Job 6:5
Job proceeds to show the reasonableness of his grief, and with it the unreasonableness of his censor's accusations. Eliphaz had been wasting his eloquence on the assumption that Job's outburst of despairing grief was uncalled for; or, at all events, he had not appreciated the tremendous distress of which it was the result. He regarded the effect as preposterous, because he had not seen the greatness of the cause.

I. THE SATISFIED ARE NOT DISCONTENTED. We have illustrations of this fact in nature. Among the wild animals ("the wild ass"), and also among the domesticated ("the ox"), we see that sufficiency produces content. If the wild ass brays, or if the ox lows, something is amiss. Supply them with all they need, and they will be quiet and contented. If, therefore, Job is not. at rest, something must be amiss with him.

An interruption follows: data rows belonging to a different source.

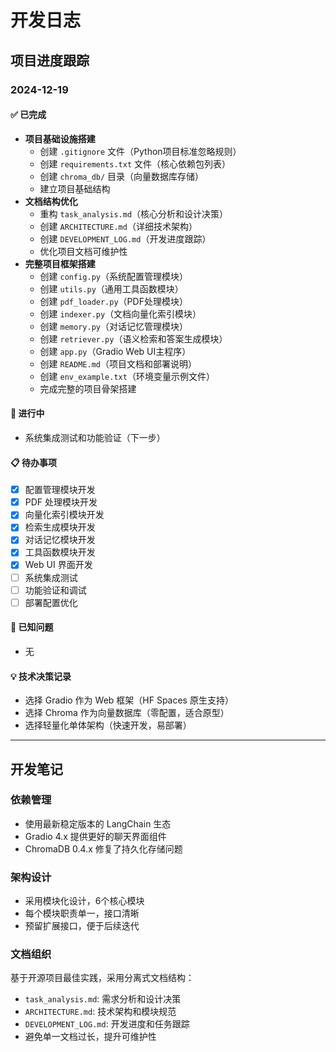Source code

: # 开发日志

## 项目进度跟踪

### 2024-12-19

#### ✅ 已完成
- **项目基础设施搭建**
  - 创建 `.gitignore` 文件（Python项目标准忽略规则）
  - 创建 `requirements.txt` 文件（核心依赖包列表）
  - 创建 `chroma_db/` 目录（向量数据库存储）
  - 建立项目基础结构
- **文档结构优化**
  - 重构 `task_analysis.md`（核心分析和设计决策）
  - 创建 `ARCHITECTURE.md`（详细技术架构）
  - 创建 `DEVELOPMENT_LOG.md`（开发进度跟踪）
  - 优化项目文档可维护性
- **完整项目框架搭建**
  - 创建 `config.py`（系统配置管理模块）
  - 创建 `utils.py`（通用工具函数模块）
  - 创建 `pdf_loader.py`（PDF处理模块）
  - 创建 `indexer.py`（文档向量化索引模块）
  - 创建 `memory.py`（对话记忆管理模块）
  - 创建 `retriever.py`（语义检索和答案生成模块）
  - 创建 `app.py`（Gradio Web UI主程序）
  - 创建 `README.md`（项目文档和部署说明）
  - 创建 `env_example.txt`（环境变量示例文件）
  - 完成完整的项目骨架搭建

#### 🚧 进行中
- 系统集成测试和功能验证（下一步）

#### 📋 待办事项
- [x] 配置管理模块开发
- [x] PDF 处理模块开发
- [x] 向量化索引模块开发
- [x] 检索生成模块开发
- [x] 对话记忆模块开发
- [x] 工具函数模块开发
- [x] Web UI 界面开发
- [ ] 系统集成测试
- [ ] 功能验证和调试
- [ ] 部署配置优化

#### 🐛 已知问题
- 无

#### 💡 技术决策记录
- 选择 Gradio 作为 Web 框架（HF Spaces 原生支持）
- 选择 Chroma 作为向量数据库（零配置，适合原型）
- 选择轻量化单体架构（快速开发，易部署）

---

## 开发笔记

### 依赖管理
- 使用最新稳定版本的 LangChain 生态
- Gradio 4.x 提供更好的聊天界面组件
- ChromaDB 0.4.x 修复了持久化存储问题

### 架构设计
- 采用模块化设计，6个核心模块
- 每个模块职责单一，接口清晰
- 预留扩展接口，便于后续迭代

### 文档组织
基于开源项目最佳实践，采用分离式文档结构：
- `task_analysis.md`: 需求分析和设计决策
- `ARCHITECTURE.md`: 技术架构和模块规范
- `DEVELOPMENT_LOG.md`: 开发进度和任务跟踪
- 避免单一文档过长，提升可维护性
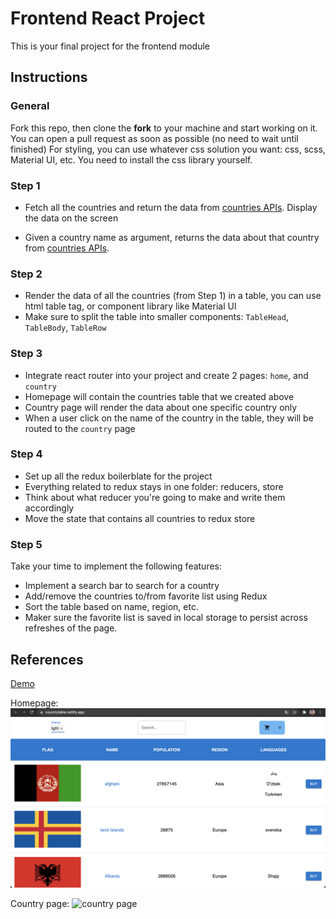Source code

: # Frontend React Project

This is your final project for the frontend module

## Instructions

### General

Fork this repo, then clone the **fork** to your machine and start working on it. You can open a pull request as soon as possible (no need to wait until finished)
For styling, you can use whatever css solution you want: css, scss, Material UI, etc.
You need to install the css library yourself.

### Step 1

- Fetch all the countries and return the data from [countries APIs](https://restcountries.com/). Display the data on the screen

- Given a country name as argument, returns the data about that country from [countries APIs](https://restcountries.com/).

### Step 2

- Render the data of all the countries (from Step 1) in a table, you can use html table tag, or component library like Material UI
- Make sure to split the table into smaller components: `TableHead`, `TableBody`, `TableRow`

### Step 3

- Integrate react router into your project and create 2 pages: `home`, and `country`
- Homepage will contain the countries table that we created above
- Country page will render the data about one specific country only
- When a user click on the name of the country in the table, they will be routed to the `country` page

### Step 4

- Set up all the redux boilerblate for the project
- Everything related to redux stays in one folder: reducers, store
- Think about what reducer you're going to make and write them accordingly
- Move the state that contains all countries to redux store

### Step 5

Take your time to implement the following features:

- Implement a search bar to search for a country
- Add/remove the countries to/from favorite list using Redux
- Sort the table based on name, region, etc.
- Maker sure the favorite list is saved in local storage to persist across refreshes of the page.

## References

[Demo](https://flagify.netlify.app/)

Homepage:
![homepage](media/home.png)

Country page:
![country page](media/country.png)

1. The discontent of society makes it evident that some want is unsupplied. Men do not rebel for the sake of rebellion. Political and social upheavals have their sources in some disorganized condition of the body politic. If all were satisfied, quiet would reign universally.

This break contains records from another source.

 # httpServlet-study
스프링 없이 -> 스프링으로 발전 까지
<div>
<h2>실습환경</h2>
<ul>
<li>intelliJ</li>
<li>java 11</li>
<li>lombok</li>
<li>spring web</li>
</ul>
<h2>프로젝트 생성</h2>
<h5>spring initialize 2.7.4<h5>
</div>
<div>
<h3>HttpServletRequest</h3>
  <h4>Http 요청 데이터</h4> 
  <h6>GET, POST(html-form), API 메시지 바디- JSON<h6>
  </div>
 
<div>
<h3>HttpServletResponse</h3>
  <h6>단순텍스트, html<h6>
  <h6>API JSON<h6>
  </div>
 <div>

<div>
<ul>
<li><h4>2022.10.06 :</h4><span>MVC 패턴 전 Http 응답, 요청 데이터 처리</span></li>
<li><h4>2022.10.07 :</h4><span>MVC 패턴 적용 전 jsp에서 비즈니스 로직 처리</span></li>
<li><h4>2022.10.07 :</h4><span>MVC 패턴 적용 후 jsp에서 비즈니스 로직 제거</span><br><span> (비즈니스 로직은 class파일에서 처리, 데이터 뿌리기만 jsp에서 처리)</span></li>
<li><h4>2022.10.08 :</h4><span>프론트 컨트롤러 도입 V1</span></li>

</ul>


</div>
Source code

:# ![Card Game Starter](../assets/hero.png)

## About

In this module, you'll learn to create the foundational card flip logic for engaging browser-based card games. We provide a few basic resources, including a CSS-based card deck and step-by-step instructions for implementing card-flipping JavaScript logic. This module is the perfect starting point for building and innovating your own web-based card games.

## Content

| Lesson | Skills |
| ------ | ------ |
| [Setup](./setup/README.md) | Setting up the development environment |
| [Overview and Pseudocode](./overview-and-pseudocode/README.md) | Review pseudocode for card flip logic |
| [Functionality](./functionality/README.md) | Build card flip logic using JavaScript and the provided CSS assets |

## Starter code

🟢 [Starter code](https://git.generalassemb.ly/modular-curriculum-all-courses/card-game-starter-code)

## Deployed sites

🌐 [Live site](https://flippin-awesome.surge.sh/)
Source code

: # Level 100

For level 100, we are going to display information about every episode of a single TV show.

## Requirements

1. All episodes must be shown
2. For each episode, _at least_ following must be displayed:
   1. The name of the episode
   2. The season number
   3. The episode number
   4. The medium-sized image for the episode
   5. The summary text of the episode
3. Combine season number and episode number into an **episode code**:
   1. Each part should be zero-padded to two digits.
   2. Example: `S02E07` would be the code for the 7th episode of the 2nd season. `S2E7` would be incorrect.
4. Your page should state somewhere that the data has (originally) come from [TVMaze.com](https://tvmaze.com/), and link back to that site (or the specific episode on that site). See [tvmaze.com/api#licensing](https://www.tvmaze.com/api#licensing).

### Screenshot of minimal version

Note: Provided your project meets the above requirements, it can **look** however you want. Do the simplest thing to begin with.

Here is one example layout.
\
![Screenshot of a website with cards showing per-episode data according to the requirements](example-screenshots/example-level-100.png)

2. The discontent of the soul proves that the soul is not satisfied. Man has deeper needs than the animals. The wild ass and the tame ox can be satisfied, while man is still possessed by a "Divine discontent." This very restlessness is a sign of his higher nature. His thirst reveals the depths from which it springs. Man is

"Poor in abundance, famish'd at a feast,

(Young.) because "man shall not live by bread alone" (Matthew 4:4).

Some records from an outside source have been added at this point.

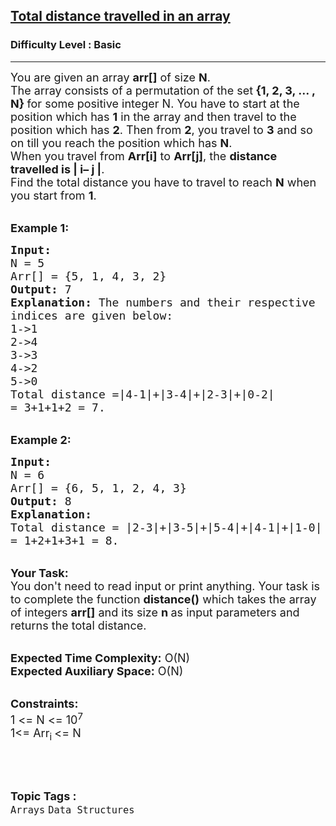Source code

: <h2><a href="https://www.geeksforgeeks.org/problems/total-distance-travelled-in-an-array3628/1?page=2&category=Arrays&difficulty=Basic&status=unsolved&sortBy=submissions">Total distance travelled in an array</a></h2><h3>Difficulty Level : Basic</h3><hr><div class="problems_problem_content__Xm_eO"><p><span style="font-size:18px">You are given an array <strong>arr[]</strong> of size <strong>N</strong>.<br>
The array&nbsp;consists of a permutation of the set<strong> {1, 2, 3, … , N} </strong>for some positive integer N. You have to start at the position which has <strong>1</strong> in the array and then travel to the position which has <strong>2</strong>. Then from <strong>2</strong>, you travel to <strong>3</strong> and so on till you reach the position which has <strong>N</strong>.<br>
When you travel from <strong>Arr[i]</strong> to <strong>Arr[j]</strong>, the <strong>distance travelled is | i– j |</strong>.<br>
Find the total distance you have to travel to reach <strong>N</strong> when you start from <strong>1</strong>.</span></p>

<p><br>
<span style="font-size:18px"><strong>Example 1:</strong></span></p>

<pre><span style="font-size:18px"><strong>Input:
</strong>N = 5
Arr[] = {5, 1, 4, 3, 2}
<strong>Output:</strong> 7
<strong>Explanation:</strong> The numbers and their respective 
indices are given below:
1-&gt;1
2-&gt;4
3-&gt;3
4-&gt;2
5-&gt;0
Total distance =|4-1|+|3-4|+|2-3|+|0-2| 
= 3+1+1+2 = 7.
</span></pre>

<p><br>
<span style="font-size:18px"><strong>Example 2:</strong></span></p>

<pre><span style="font-size:18px"><strong>Input:
</strong>N = 6
Arr[] = {6, 5, 1, 2, 4, 3}
<strong>Output:</strong> 8
<strong>Explanation:</strong>&nbsp;
Total distance = |2-3|+|3-5|+|5-4|+|4-1|+|1-0| 
= 1+2+1+3+1 = 8.</span></pre>

<p><br>
<span style="font-size:18px"><strong>Your Task:</strong><br>
You don't need to read input or print anything. Your task is to complete the function&nbsp;<strong>distance()</strong>&nbsp;which takes the array of integers&nbsp;<strong>arr[]</strong>&nbsp;and its size&nbsp;<strong>n&nbsp;</strong>as input parameters and returns the total distance.</span><br>
&nbsp;</p>

<p><span style="font-size:18px"><strong>Expected Time Complexity:</strong>&nbsp;O(N)<br>
<strong>Expected Auxiliary Space:</strong>&nbsp;O(N)</span></p>

<p><br>
<span style="font-size:18px"><strong>Constraints:</strong><br>
1 &lt;= N &lt;= 10<sup>7</sup><br>
1&lt;= Arr<sub>i </sub>&lt;= N</span></p>

<p>&nbsp;</p>
</div><br><p><span style=font-size:18px><strong>Topic Tags : </strong><br><code>Arrays</code>&nbsp;<code>Data Structures</code>&nbsp;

II. THE UNSATISFIED MUST BE DISCONTENTED. This is more than the reverse side of the previous statement. It carries with it the idea that the dissatisfaction cannot be stifled, must be met, if it is to be set at rest. The truth is illustrated from natural things. Unsavoury food cannot be made savoury without the salt, the needed condiment. That which is naturally tasteless, like the white of an egg, cannot be made to have delicious flavours by any conjuring process, unless the thing itself is changed or receives additions. So no jugglery will remove the dissatisfaction of society or of the soul. We cannot make the world at rest by wishing it to be peaceful, or by declaring it to be quiet. A theory of order is not order, nor is a doctrine of optimism a quietus for the world's distresses. The bitter cry of the outcast will not be allayed because some philosophers believe themselves to be living in "the best of possible worlds." We do not make peace by calling, "Peace, peace!" when there is no peace. To preach to souls of rest and satisfaction is not to bestow those desired boons. It is as much a mockery to tell miserable men to be contented without supplying their wants, as to tell the hungry and naked to be fed and clothed while we do nothing to furnish them with what they lack. Any lulling of discontent without curing its cause is false and unhealthy. It is like putting a weight on the safety-valve. It is no better than the morphia that allays the symptoms of the disease it cannot cure. The discontent should go on till it finds its remedy in a true satisfaction.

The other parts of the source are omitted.